Leave my 3.2G as the master (I don't want to reinstall Win95)
Have the 6.4G recognized and formatted as a single FAT32 partition (I'm running Win95 OSR2, so this is possible).
Have the 6.4G set as slave on the same IRQ as the primary.

My current config. (which lets me boot up at least) is 3.2G as Master, and no jumper at all on the 6.4G (which according to my v7.13 of ontrack disk manager which shipped with my 3.2G drive is correct for a Quantum slave).  So the system loads up, but it's as if the other drive isn't even there.  Any more bright thoughts out there?
Will the BIOS see it if you make it the only drive on either controller?

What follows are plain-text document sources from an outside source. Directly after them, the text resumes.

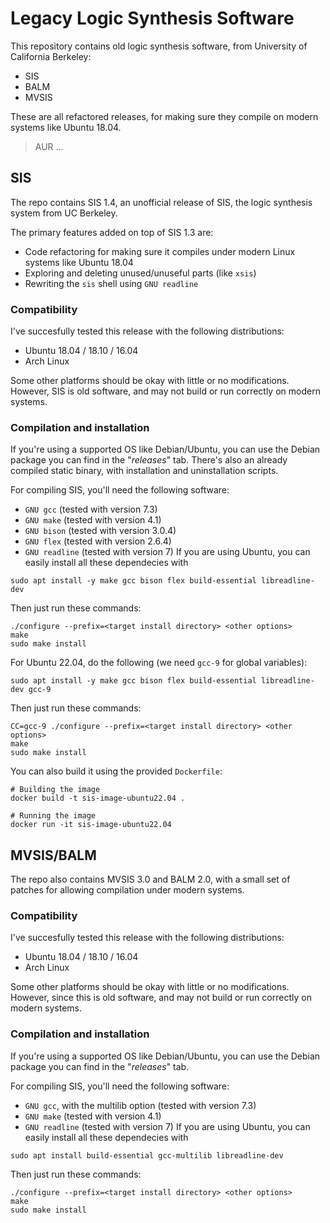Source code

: # Legacy Logic Synthesis Software

This repository contains old logic synthesis software, from University of California Berkeley:
- SIS
- BALM
- MVSIS

These are all refactored releases, for making sure they compile on modern systems like Ubuntu 18.04.

> AUR ...

## SIS
The repo contains SIS 1.4, an unofficial release of SIS, the logic synthesis system from UC Berkeley.

The primary features added on top of SIS 1.3 are:
- Code refactoring for making sure it compiles under modern Linux systems like Ubuntu 18.04
- Exploring and deleting unused/unuseful parts (like `xsis`)
- Rewriting the `sis` shell using `GNU readline`

### Compatibility

I've succesfully tested this release with the following distributions:
  - Ubuntu 18.04 / 18.10 / 16.04
  - Arch Linux

Some other platforms should be okay with little or no modifications.
However, SIS is old software, and may not build or run correctly on modern systems.


### Compilation and installation
If you're using a supported OS like Debian/Ubuntu, you can use the Debian package you can find
in the "_releases_" tab.
There's also an already compiled static binary, with installation and uninstallation scripts.

For compiling SIS, you'll need the following software:
- `GNU gcc` (tested with version 7.3)
- `GNU make` (tested with version 4.1)
- `GNU bison` (tested with version 3.0.4)
- `GNU flex` (tested with version 2.6.4)
- `GNU readline` (tested with version 7)
If you are using Ubuntu, you can easily install all these dependecies with
```shell
sudo apt install -y make gcc bison flex build-essential libreadline-dev
```
Then just run these commands:
```shell
./configure --prefix=<target install directory> <other options>
make
sudo make install
```

For Ubuntu 22.04, do the following (we need `gcc-9` for global variables):

```shell
sudo apt install -y make gcc bison flex build-essential libreadline-dev gcc-9
```
Then just run these commands:
```shell
CC=gcc-9 ./configure --prefix=<target install directory> <other options>
make
sudo make install
```

You can also build it using the provided `Dockerfile`:

```shell
# Building the image
docker build -t sis-image-ubuntu22.04 .

# Running the image
docker run -it sis-image-ubuntu22.04
```

## MVSIS/BALM
The repo also contains MVSIS 3.0 and BALM 2.0, with a small set of patches for allowing compilation
under modern systems.

### Compatibility

I've succesfully tested this release with the following distributions:
  - Ubuntu 18.04 / 18.10 / 16.04
  - Arch Linux

Some other platforms should be okay with little or no modifications.
However, since this is old software, and may not build or run correctly on modern systems.

### Compilation and installation
If you're using a supported OS like Debian/Ubuntu, you can use the Debian package you can find
in the "_releases_" tab.

For compiling SIS, you'll need the following software:
- `GNU gcc`, with the multilib option (tested with version 7.3)
- `GNU make` (tested with version 4.1)
- `GNU readline` (tested with version 7)
If you are using Ubuntu, you can easily install all these dependecies with
```shell
sudo apt install build-essential gcc-multilib libreadline-dev
```
Then just run these commands:
```shell
./configure --prefix=<target install directory> <other options>
make
sudo make install
```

This will eliminate the other drives as suspects,and allow you to confirm your drive jumper settings (I.E.:that you don't presently have it set as single/master) and cable (make sure you use the same cable end on the drive that you're using now).If still NG,you may need a BIOS upgrade.Or a new drive.
IF you go into your BIOS (what kind it it?) often there are two places to get your HD recognized. First is as often seen in Award and Phoenix bios is the Autodetect Hard Disks option seen on the right side of the main menu. This sometimes will not work unless you go into the main or standard cmos settings and change the option on the primary slave from "not installed" to "auto".
If you have an older bios that will not _correctly_ detect a hard drive's size, that's a job for ontrack, but it has to be seen (even incorrectly) before ontrack can do anything with it.
MATTCEI: If the new drive is the only drive attached, it is detected by the BIOS (as long as I have a jumper set to Master on it).  So I know that the BIOS and the drive can talk to each other.

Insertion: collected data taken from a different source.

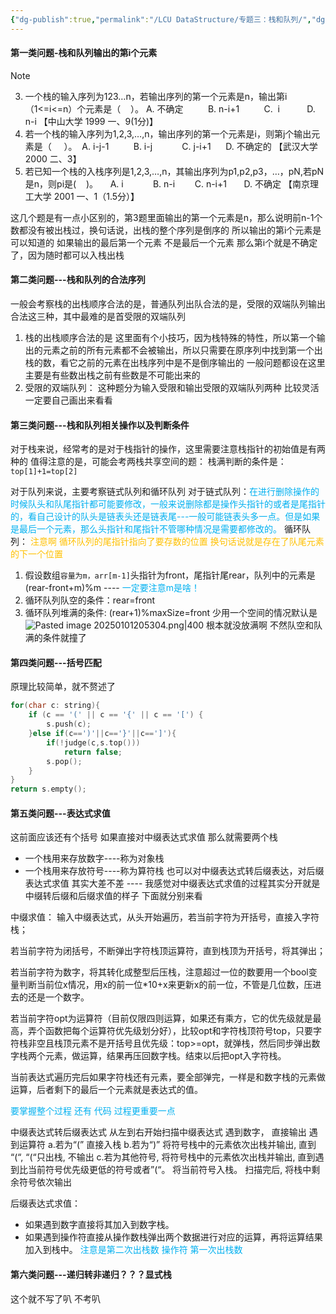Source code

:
 ```yaml
---
{"dg-publish":true,"permalink":"/LCU DataStructure/专题三：栈和队列/","dgPassFrontmatter":true,"noteIcon":"","created":"2024-12-21T15:40:03.574+08:00","updated":"2025-04-01T13:53:08.778+08:00"}
---
```



#### 第一类问题-栈和队列输出的第i个元素

> [!NOTE]
> 3. 一个栈的输入序列为123…n，若输出序列的第一个元素是n，输出第i（1<=i<=n）个元素是（    ）。
> A. 不确定          B. n-i+1          C.  i           D. n-i
> 【中山大学 1999 一、9(1分)】
> 4. 若一个栈的输入序列为1,2,3,…,n，输出序列的第一个元素是i，则第j个输出元素是（     ）。
>  A. i-j-1          B. i-j            C. j-i+1      D. 不确定的
> 【武汉大学 2000 二、3】
> 5. 若已知一个栈的入栈序列是1,2,3,…,n，其输出序列为p1,p2,p3，…，pN,若pN是n，则pi是(    )。
>     A. i            B. n-i        C. n-i+1       D. 不确定
> 【南京理工大学 2001 一、1（1.5分）】

这几个题是有一点小区别的，第3题里面输出的第一个元素是n，那么说明前n-1个数都没有被出栈过，换句话说，出栈的整个序列是倒序的  所以输出的第i个元素是可以知道的
如果输出的最后第一个元素 不是最后一个元素  那么第i个就是不确定了，因为随时都可以入栈出栈

#### 第二类问题---栈和队列的合法序列
一般会考察栈的出栈顺序合法的是，普通队列出队合法的是，受限的双端队列输出合法这三种，其中最难的是首受限的双端队列
1. 栈的出栈顺序合法的是
	这里面有个小技巧，因为栈特殊的特性，所以第一个输出的元素之前的所有元素都不会被输出，所以只需要在原序列中找到第一个出栈的数，看它之前的元素在出栈序列中是不是倒序输出的  一般问题都设在这里  主要是有些数出栈之前有些数是不可能出来的
2. 受限的双端队列：
	这种题分为输入受限和输出受限的双端队列两种  比较灵活  一定要自己画出来看看

#### 第三类问题---栈和队列相关操作以及判断条件
对于栈来说，经常考的是对于栈指针的操作，这里需要注意栈指针的初始值是有两种的
值得注意的是，可能会考两栈共享空间的题：
	栈满判断的条件是：`top[1]+1=top[2]`

对于队列来说，主要考察链式队列和循环队列
对于链式队列：<font color="#00b0f0">在进行删除操作的时候队头和队尾指针都可能要修改，一般来说删除都是操作头指针的或者是尾指针的，看自己设计的队头是链表头还是链表尾---一般可能链表头多一点。但是如果是最后一个元素，那么头指针和尾指针不管哪种情况是需要都修改的。</font>
循环队列：
<font color="#ffc000">注意啊   循环队列的尾指针指向了要存数的位置 换句话说就是存在了队尾元素的下一个位置</font>
1. 假设数组`容量为m，arr[m-1]`头指针为front，尾指针尾rear，队列中的元素是(rear-front+m)%m ---- <font color="#00b0f0">一定要注意m是啥！</font>
2. 循环队列队空的条件：rear=front
3. 循环队列堆满的条件: (rear+1)%maxSize=front
少用一个空间的情况默认是
![Pasted image 20250101205304.png|400](/img/user/accessory/Pasted%20image%2020250101205304.png)
根本就没放满啊 不然队空和队满的条件就撞了                                                                                               
#### 第四类问题---括号匹配
原理比较简单，就不赘述了
```cpp
for(char c: string){
	if (c == '(' || c == '{' || c == '[') {
        s.push(c);
	}else if(c==')'||c=='}'||c==']'){
		if(!judge(c,s.top()))
			return false;
		s.pop();
	}
}
return s.empty();
```
#### 第五类问题---表达式求值
这前面应该还有个括号
如果直接对中缀表达式求值 那么就需要两个栈
- 一个栈用来存放数字----称为对象栈
- 一个栈用来存放符号----称为算符栈
也可以对中缀表达式转后缀表达，对后缀表达式求值
其实大差不差  ---- 我感觉对中缀表达式求值的过程其实分开就是中缀转后缀和后缀求值的样子
下面就分别来看

中缀求值：
输入中缀表达式，从头开始遍历，若当前字符为开括号，直接入字符栈；

若当前字符为闭括号，不断弹出字符栈顶运算符，直到栈顶为开括号，将其弹出；

若当前字符为数字，将其转化成整型后压栈，注意超过一位的数要用一个bool变量判断当前位x情况，用x的前一位*10+x来更新x的前一位，不管是几位数，压进去的还是一个数字。

若当前字符opt为运算符（目前仅限四则运算，如果还有乘方，它的优先级就是最高，弄个函数把每个运算符优先级划分好），比较opt和字符栈顶符号top，只要字符栈非空且栈顶元素不是开括号且优先级：top>=opt，就弹栈，然后同步弹出数字栈两个元素，做运算，结果再压回数字栈。结束以后把opt入字符栈。

当前表达式遍历完后如果字符栈还有元素，要全部弹完，一样是和数字栈的元素做运算，后者剩下的最后一个元素就是表达式的值。

<font color="#00b0f0">要掌握整个过程 还有 代码  过程更重要一点</font>

中缀表达式转后缀表达式
从左到右开始扫描中缀表达式
遇到数字， 直接输出
遇到运算符
a.若为“(” 直接入栈
b.若为“)” 将符号栈中的元素依次出栈并输出, 直到 “(“, “(“只出栈, 不输出
c.若为其他符号, 将符号栈中的元素依次出栈并输出, 直到遇到比当前符号优先级更低的符号或者”(“。 将当前符号入栈。
扫描完后, 将栈中剩余符号依次输出

后缀表达式求值：
- 如果遇到数字直接将其加入到数字栈。
- 如果遇到操作符直接从操作数栈弹出两个数据进行对应的运算，再将运算结果加入到栈中。
<font color="#00b0f0">注意是第二次出栈数 操作符  第一次出栈数</font>
#### 第六类问题---递归转非递归？？？显式栈
这个就不写了叭  不考叭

dudleyf: It's an Award BIOS.  In the current setup (3.2G jumpered as Master, 6.4G not jumpered at all (which apparently means it's set as a slave)), the system loads as if the second drive were not there, BUT both my BIOS and my older version of Ontrack detect two drives being present.  So I think we're getting there.  Now, how do I format the drive as a single large FAT32 partition?  I only have experience using FDISK (shudder) and my version of Ontrack only allows 2.1G partitions as well.  I really don't want any more partitions on my drives than I already have.

Try to avoid Ontrack if your BIOS will support the full size of the drive.  FDISK isn't so bad once you get the hang of it.  WHich version of W95 are you using?  If OSR2 or OSR2.5 or Win98, when you start FDISK and it asks if you want to enable large disk support, say YES and you'll get FAT32.  
Fdisk is next. Run it--Main menu--Does it have 4 options or 5? The fifth should be "Change current fixed disk" or similar.
Pick 5 if you have it, if you don't have that option something is still wrong.
Pick drive 2, which should be unpartitioned space.
After changing to your new drive, do an item 4 from the main menu just to be sure. If your bios reads it correctly (that is shows an accurate size) you can create a primary dos partition of 6.4 gigs provided you said yes to enable large disk support as kayton mentioned.
If fdisk shows an inaccurate drive size, I'm afraid your stuck with ontrack.
Why is Ontrack so bad?  My Fdisk doesn't have large disk support as far as I can tell, so I used a newer version of Ontrack that I d/l'd off of Quantum's web site.  It told me that my BIOS only supported a second disk size of 10Mb (??) and that it would have to install a device driver blah blah blah...end result is that it appears to be formatted properly in FAT32...I can access the drive now! Yay!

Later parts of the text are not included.